Responsible for both a major renovation, and an expansion of the museum and its Art School in less than 15 years, Henry’s prescience reinvigorated Michigan’s second-largest art museum, which had seemed at rest – like the city of Flint itself. Renewal is nothing new for Henry, whose planning and building skills are evident in the Mississippi Museum of Art as well as the Vero Beach Museum of Art, his previous professional homes.
As he did in Vero Beach, where John Henry was involved in nearly every aspect of museum operations, he touches each part of the FIA, from its collection to its Education Department, its Art School – now among the 15 largest art schools in the United States – to its special events. His two decades of transformation exhibit innumerable high points: a 40% increase in the museum’s world-renowned collection; nearly tripling the FIA’s endowment to over $28 million and the on-time and under-budget 2009 expansion, which brought eight new galleries, a state-of-the-art theater and a sculpture garden to mid-Michigan.
With arts funding in public education dwindling since the early 1990s, Henry has also focused on the accessibility of arts instruction. The FIA Education Department serves 30,000 children and 17,000 adults yearly, and he has fostered innovative partnerships with the University of Michigan, Michigan State University, Kettering University, Mott Community College and Baker College, adding to the museum’s reputation for collaboration, scholarship and innovation.
Henry’s desire to innovate, Behm says, defines the FIA’s executive director. “When I think about working with John, I remember his openness to new ideas, his ability to simply say, ‘Sure. Why not?’”
Behm recalls multiple moments in Henry’s leadership in which his can-do spirit created new happenings, such as the Flint Print Fair and the Art of Collecting exhibit, both of which foster connoisseurship and art collecting. Behm also points to the expansion of the FIA Art School, in square footage, curriculum and class offerings. Spreading out – whether in terms of the building’s physical space, additions to the collection or FIA’s reach into the community, through special events and programming – has always been at the top of Henry’s mind and in his strategic plan for the museum.
Like Behm, Louis Hawkins, HAP community relations administrator and longtime Community Gala chair, has been on hand as Henry’s farsightedness has initiated countless diversity programs to bring all members of the Flint community into the FIA. “During his entire tenure at the FIA, John has actively sought to increase the utilization of the FIA by those who have historically underutilized it,” Hawkins says.
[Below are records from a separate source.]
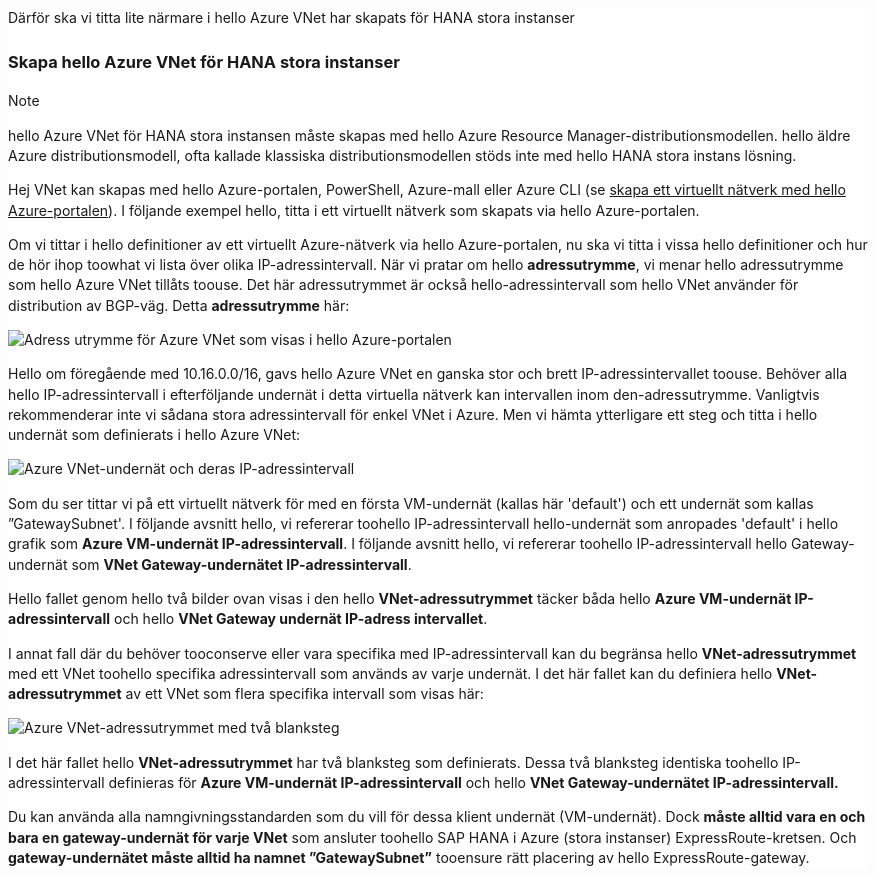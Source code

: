 Därför ska vi titta lite närmare i hello Azure VNet har skapats för HANA stora instanser

### <a name="creating-hello-azure-vnet-for-hana-large-instances"></a>Skapa hello Azure VNet för HANA stora instanser

>[!Note]
>hello Azure VNet för HANA stora instansen måste skapas med hello Azure Resource Manager-distributionsmodellen. hello äldre Azure distributionsmodell, ofta kallade klassiska distributionsmodellen stöds inte med hello HANA stora instans lösning.

Hej VNet kan skapas med hello Azure-portalen, PowerShell, Azure-mall eller Azure CLI (se [skapa ett virtuellt nätverk med hello Azure-portalen](../../../virtual-network/virtual-networks-create-vnet-arm-pportal.md?toc=%2fazure%2fvirtual-machines%2flinux%2ftoc.json)). I följande exempel hello, titta i ett virtuellt nätverk som skapats via hello Azure-portalen.

Om vi tittar i hello definitioner av ett virtuellt Azure-nätverk via hello Azure-portalen, nu ska vi titta i vissa hello definitioner och hur de hör ihop toowhat vi lista över olika IP-adressintervall. När vi pratar om hello **adressutrymme**, vi menar hello adressutrymme som hello Azure VNet tillåts toouse. Det här adressutrymmet är också hello-adressintervall som hello VNet använder för distribution av BGP-väg. Detta **adressutrymme** här:

![Adress utrymme för Azure VNet som visas i hello Azure-portalen](./media/hana-overview-connectivity/image1-azure-vnet-address-space.png)

Hello om föregående med 10.16.0.0/16, gavs hello Azure VNet en ganska stor och brett IP-adressintervallet toouse. Behöver alla hello IP-adressintervall i efterföljande undernät i detta virtuella nätverk kan intervallen inom den-adressutrymme. Vanligtvis rekommenderar inte vi sådana stora adressintervall för enkel VNet i Azure. Men vi hämta ytterligare ett steg och titta i hello undernät som definierats i hello Azure VNet:

![Azure VNet-undernät och deras IP-adressintervall](./media/hana-overview-connectivity/image2b-vnet-subnets.png)

Som du ser tittar vi på ett virtuellt nätverk för med en första VM-undernät (kallas här 'default') och ett undernät som kallas ”GatewaySubnet'.
I följande avsnitt hello, vi refererar toohello IP-adressintervall hello-undernät som anropades 'default' i hello grafik som **Azure VM-undernät IP-adressintervall**. I följande avsnitt hello, vi refererar toohello IP-adressintervall hello Gateway-undernät som **VNet Gateway-undernätet IP-adressintervall**. 

Hello fallet genom hello två bilder ovan visas i den hello **VNet-adressutrymmet** täcker båda hello **Azure VM-undernät IP-adressintervall** och hello **VNet Gateway undernät IP-adress intervallet**. 

I annat fall där du behöver tooconserve eller vara specifika med IP-adressintervall kan du begränsa hello **VNet-adressutrymmet** med ett VNet toohello specifika adressintervall som används av varje undernät. I det här fallet kan du definiera hello **VNet-adressutrymmet** av ett VNet som flera specifika intervall som visas här:

![Azure VNet-adressutrymmet med två blanksteg](./media/hana-overview-connectivity/image3-azure-vnet-address-space_alternate.png)

I det här fallet hello **VNet-adressutrymmet** har två blanksteg som definierats. Dessa två blanksteg identiska toohello IP-adressintervall definieras för **Azure VM-undernät IP-adressintervall** och hello **VNet Gateway-undernätet IP-adressintervall.**

Du kan använda alla namngivningsstandarden som du vill för dessa klient undernät (VM-undernät). Dock **måste alltid vara en och bara en gateway-undernät för varje VNet** som ansluter toohello SAP HANA i Azure (stora instanser) ExpressRoute-kretsen. Och **gateway-undernätet måste alltid ha namnet ”GatewaySubnet”** tooensure rätt placering av hello ExpressRoute-gateway.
Henry’s vision helped create the Community Gala, which coincides with the museum’s first large-scale exhibition of each year. This year’s exhibition, Women of a New Tribe, displayed not only the work of an African American photographer, Jerry Taliaferro, but it also emphasized the physical and spiritual beauty of Flint’s African American women. Although Taliaferro’s work has shown nationwide, the scale of the Flint exhibition was larger than anywhere else, partly because of Henry’s ability to actualize the needs of this vibrant, multicultural region. The Gala celebrated its 10th anniversary in 2017.
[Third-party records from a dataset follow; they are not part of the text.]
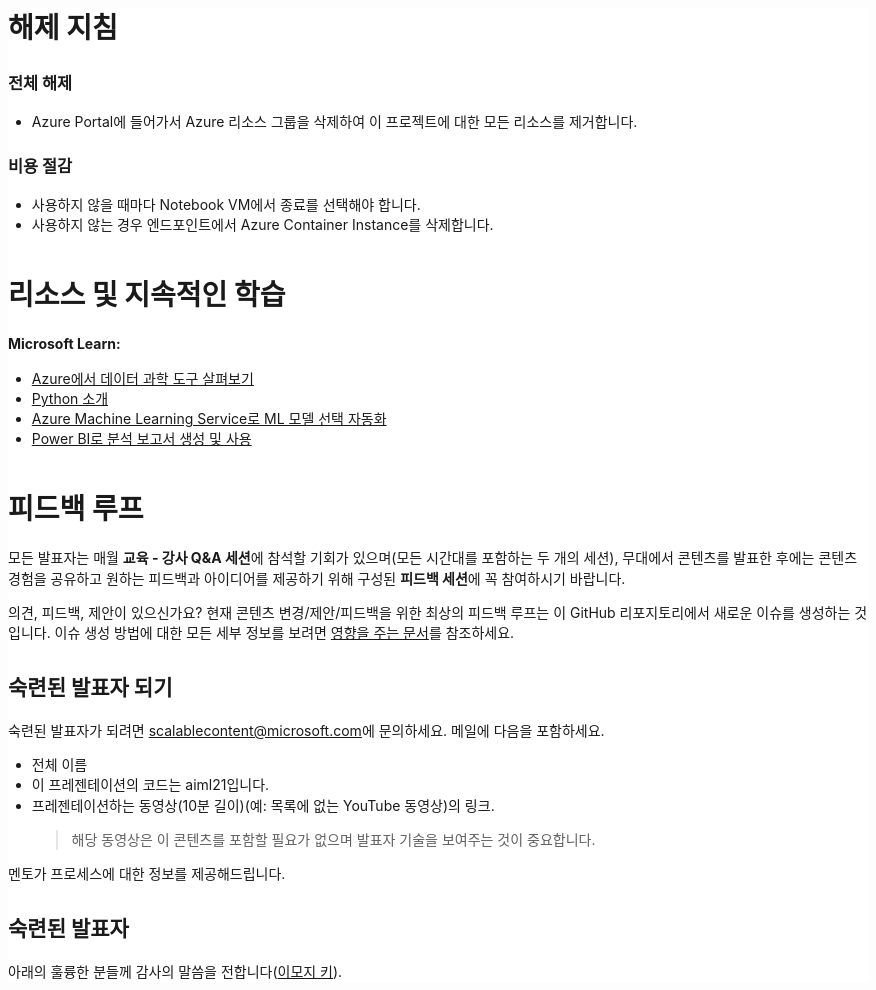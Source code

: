 # <a name="teardown-instructions"></a>해제 지침

### <a name="full-teardown"></a>전체 해제

* Azure Portal에 들어가서 Azure 리소스 그룹을 삭제하여 이 프로젝트에 대한 모든 리소스를 제거합니다.

### <a name="to-save-costs"></a>비용 절감

* 사용하지 않을 때마다 Notebook VM에서 종료를 선택해야 합니다.
* 사용하지 않는 경우 엔드포인트에서 Azure Container Instance를 삭제합니다.

# <a name="resources-and-continued-learning"></a>리소스 및 지속적인 학습

**Microsoft Learn:**
* [Azure에서 데이터 과학 도구 살펴보기](https://docs.microsoft.com/en-us/learn/paths/explore-data-science-tools-in-azure/?WT.mc_id=msignitethetour2019-github-aiml21)
* [Python 소개](https://docs.microsoft.com/en-us/learn/modules/intro-to-python/?WT.mc_id=msignitethetour2019-github-aiml21)
* [Azure Machine Learning Service로 ML 모델 선택 자동화](https://docs.microsoft.com/en-us/learn/modules/automate-model-selection-with-azure-automl/?WT.mc_id=msignitethetour2019-github-aiml21)
* [Power BI로 분석 보고서 생성 및 사용](https://docs.microsoft.com/en-us/learn/paths/create-use-analytics-reports-power-bi/?WT.mc_id=msignitethetour2019-github-aiml21)


# <a name="feedback-loop"></a>피드백 루프

모든 발표자는 매월 **교육 - 강사 Q&A 세션**에 참석할 기회가 있으며(모든 시간대를 포함하는 두 개의 세션), 무대에서 콘텐츠를 발표한 후에는 콘텐츠 경험을 공유하고 원하는 피드백과 아이디어를 제공하기 위해 구성된 **피드백 세션**에 꼭 참여하시기 바랍니다. 

의견, 피드백, 제안이 있으신가요? 현재 콘텐츠 변경/제안/피드백을 위한 최상의 피드백 루프는 이 GitHub 리포지토리에서 새로운 이슈를 생성하는 것입니다. 이슈 생성 방법에 대한 모든 세부 정보를 보려면 [영향을 주는 문서](../CONTRIBUTING.md)를 참조하세요.

## <a name="become-a-trained-presenter"></a>숙련된 발표자 되기

숙련된 발표자가 되려면 [scalablecontent@microsoft.com](mailto:scalablecontent@microsoft.com)에 문의하세요. 메일에 다음을 포함하세요.

- 전체 이름
- 이 프레젠테이션의 코드는 aiml21입니다.
- 프레젠테이션하는 동영상(10분 길이)(예: 목록에 없는 YouTube 동영상)의 링크. 
  > 해당 동영상은 이 콘텐츠를 포함할 필요가 없으며 발표자 기술을 보여주는 것이 중요합니다.

멘토가 프로세스에 대한 정보를 제공해드립니다.

## <a name="trained-presenters"></a>숙련된 발표자

아래의 훌륭한 분들께 감사의 말씀을 전합니다([이모지 키](https://allcontributors.org/docs/en/emoji-key)).


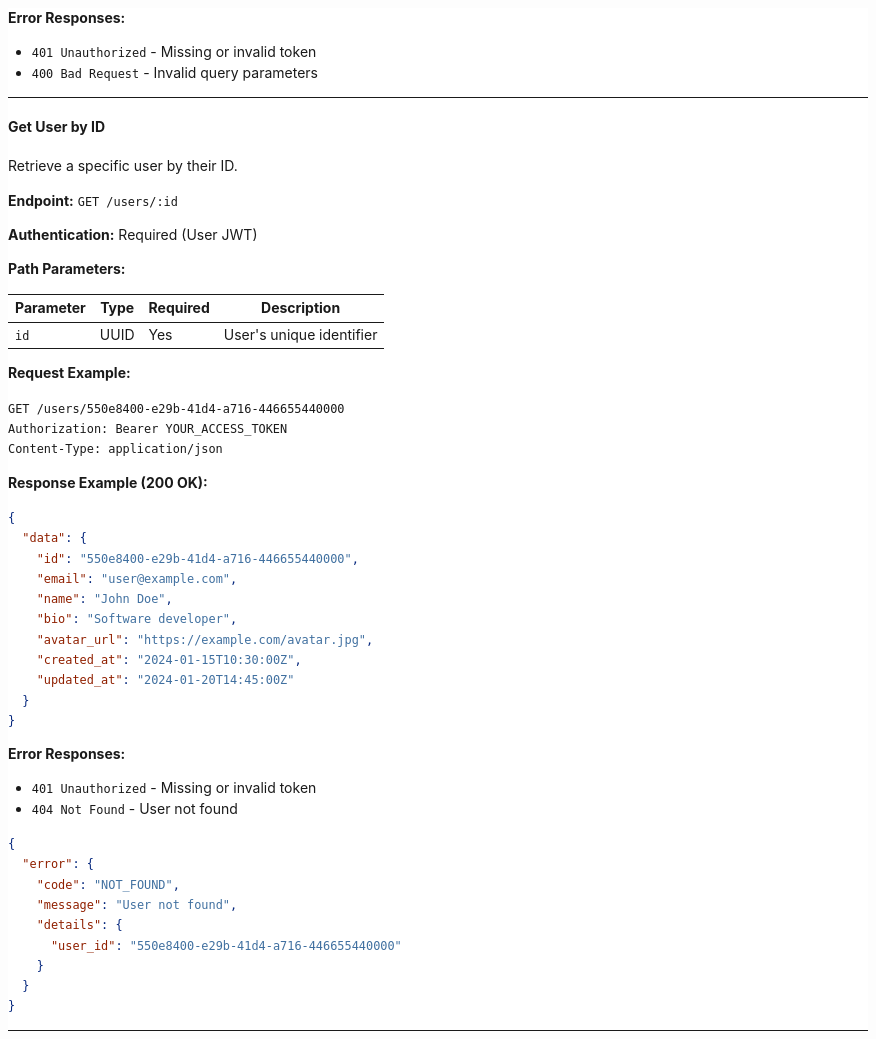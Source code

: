 **Error Responses:**

- `401 Unauthorized` - Missing or invalid token
- `400 Bad Request` - Invalid query parameters

---

#### Get User by ID

Retrieve a specific user by their ID.

**Endpoint:** `GET /users/:id`

**Authentication:** Required (User JWT)

**Path Parameters:**

| Parameter | Type | Required | Description |
|-----------|------|----------|-------------|
| `id` | UUID | Yes | User's unique identifier |

**Request Example:**

```http
GET /users/550e8400-e29b-41d4-a716-446655440000
Authorization: Bearer YOUR_ACCESS_TOKEN
Content-Type: application/json
```

**Response Example (200 OK):**

```json
{
  "data": {
    "id": "550e8400-e29b-41d4-a716-446655440000",
    "email": "user@example.com",
    "name": "John Doe",
    "bio": "Software developer",
    "avatar_url": "https://example.com/avatar.jpg",
    "created_at": "2024-01-15T10:30:00Z",
    "updated_at": "2024-01-20T14:45:00Z"
  }
}
```

**Error Responses:**

- `401 Unauthorized` - Missing or invalid token
- `404 Not Found` - User not found

```json
{
  "error": {
    "code": "NOT_FOUND",
    "message": "User not found",
    "details": {
      "user_id": "550e8400-e29b-41d4-a716-446655440000"
    }
  }
}
```

---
Current FIA board of trustees president Dean Yeotis, an attorney as well as the owner of Flint’s Totem Books, recalls that when Henry arrived 20 years ago, the FIA had potential to become a superlative museum, but myriad factors impeded it. Under Henry’s leadership, Yeotis says, the museum actualized itself. “True leadership is timeless. John has that quality – the drive to excel, the desire to make the museum the best it could be.”
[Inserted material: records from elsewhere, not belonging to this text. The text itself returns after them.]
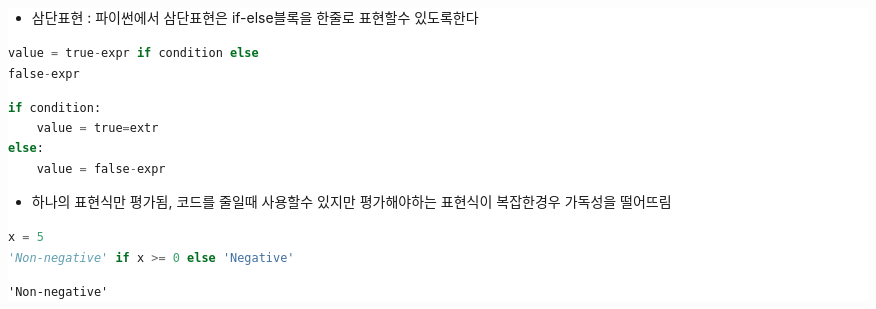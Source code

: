   - 삼단표현 : 파이썬에서 삼단표현은 if-else블록을 한줄로 표현할수 있도록한다


```python
value = true-expr if condition else 
false-expr
```


```python
if condition:
    value = true=extr
else:
    value = false-expr
```

  - 하나의 표현식만 평가됨, 코드를 줄일때 사용할수 있지만 평가해야하는 표현식이 복잡한경우 가독성을 떨어뜨림


```python
x = 5 
'Non-negative' if x >= 0 else 'Negative'
```




    'Non-negative'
That vision everyone seems to mention when Henry’s name enters the conversation is what Behm and others connected to the FIA see as his greatest gift to the museum. “With almost any idea…John is willing to try it,” Behm says. “Where can you do that? Not at work, not at any other museum. That’s what makes the FIA so special, and John Henry so important – it’s his vision. The museum, its collections, its members and our city benefit from that vision every day.”